"Before the Rains": Brits behaving badly in 1930s India
The movie "Before the Rains" looks lush and benefits from a strong cast, but the story — about a selfish, married Brit (Linus Roache) who falls for his housekeeper (Nandita Das) in 1930s India — is a little too schematic. Review by John Hartl.
Special to The Seattle Times
"Before the Rains," with Linus Roache, Rahul Bose, Nandita Das. Directed by Sandosh Sivan, from a screenplay by Cathy Rabin. 98 minutes. Rated PG-13 for subject matter. Seven Gables.
Set in Southern India in 1937, the initially engrossing Merchant-Ivory production "Before the Rains" tells a tragically ironic tale about a shallow Brit, Moores (Linus Roache), who has an affair with a beautiful villager, Sajani (Nandita Das) — his housekeeper.
Sajani's cruel and clueless husband, who doesn't know the identity of her married lover, beats her when he finds out she's been dallying in a sacred grove. She faces worse punishment if anyone else finds out about her adultery, and for a while fleeing seems to be her only option.
The early scenes develop considerable dramatic momentum, especially whenever Moores recklessly ignores the precariousness of their position — which is most of the time. He becomes sidetracked by a plan to complete a road before the monsoon season sets in. It's bad timing, warns a banker friend (John Standing), who of course turns out to be quite prescient.
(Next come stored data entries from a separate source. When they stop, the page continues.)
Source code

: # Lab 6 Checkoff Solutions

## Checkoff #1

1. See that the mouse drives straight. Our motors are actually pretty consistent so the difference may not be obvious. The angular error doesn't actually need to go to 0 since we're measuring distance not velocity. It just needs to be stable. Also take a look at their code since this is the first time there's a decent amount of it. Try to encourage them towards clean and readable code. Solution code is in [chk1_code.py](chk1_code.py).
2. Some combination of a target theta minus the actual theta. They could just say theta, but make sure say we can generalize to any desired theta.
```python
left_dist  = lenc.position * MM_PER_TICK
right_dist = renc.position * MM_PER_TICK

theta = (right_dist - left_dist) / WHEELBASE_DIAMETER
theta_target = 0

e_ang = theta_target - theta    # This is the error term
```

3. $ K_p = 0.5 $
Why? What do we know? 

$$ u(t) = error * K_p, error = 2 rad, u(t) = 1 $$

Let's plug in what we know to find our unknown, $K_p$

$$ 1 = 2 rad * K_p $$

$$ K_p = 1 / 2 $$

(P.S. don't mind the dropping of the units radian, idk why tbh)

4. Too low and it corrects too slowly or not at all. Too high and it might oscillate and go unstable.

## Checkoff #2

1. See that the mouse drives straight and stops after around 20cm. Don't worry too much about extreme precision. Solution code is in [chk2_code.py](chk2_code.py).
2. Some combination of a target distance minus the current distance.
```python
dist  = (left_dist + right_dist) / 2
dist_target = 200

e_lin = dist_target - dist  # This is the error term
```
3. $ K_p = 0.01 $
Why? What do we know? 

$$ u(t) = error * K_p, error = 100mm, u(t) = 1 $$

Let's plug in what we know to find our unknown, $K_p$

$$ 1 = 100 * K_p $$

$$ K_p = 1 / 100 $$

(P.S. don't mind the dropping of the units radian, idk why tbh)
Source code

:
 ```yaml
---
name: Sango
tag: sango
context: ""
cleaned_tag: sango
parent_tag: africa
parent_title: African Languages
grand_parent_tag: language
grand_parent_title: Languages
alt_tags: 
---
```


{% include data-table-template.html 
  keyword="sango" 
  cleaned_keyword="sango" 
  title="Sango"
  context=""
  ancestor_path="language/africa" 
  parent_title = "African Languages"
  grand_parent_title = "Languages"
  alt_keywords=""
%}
As Moores leans on his resourceful assistant, T.K. (played by the wonderful Rahul Bose), he begins to show his true colors, and the story turns into a metaphor for British-Indian relations in the mid-20th century.
It might have been more convincing if it had emphasized personalities rather than types. While the casting couldn't be much better, there are only so many ways the talented Roache can register Moores' upper-class twitness before he turns into a Monty Python doll. As Moores' suspicious wife, Jennifer Ehle is slightly more sympathetic.
Cathy Rabin's script, which is loosely based on an Israeli short film, "Red Roofs," loses something when it's forced to focus on Moores rather than Sajani or T.K. Indeed, it reaches its emotional high point when Sajani, who has convinced herself that Moores truly loves her, suddenly recognizes his selfishness and her slim chance of being rescued.
"What choice did I ever have?" she wonders.
"Before the Rains" marks the English-language debut of its director, Sandosh Sivan, a former cinematographer who also directed "The Terrorist," a more potent 1999 film about the recruitment of a female suicide bomber. While both scripts deal with women forced into desperate circumstances, "The Terrorist" did a more rigorous job.
The new film benefits immensely from lush location photography in remote locations (mostly in Sivan's home state, Kerala), and it's quite watchable. But the final scenes feel hollow and schematic.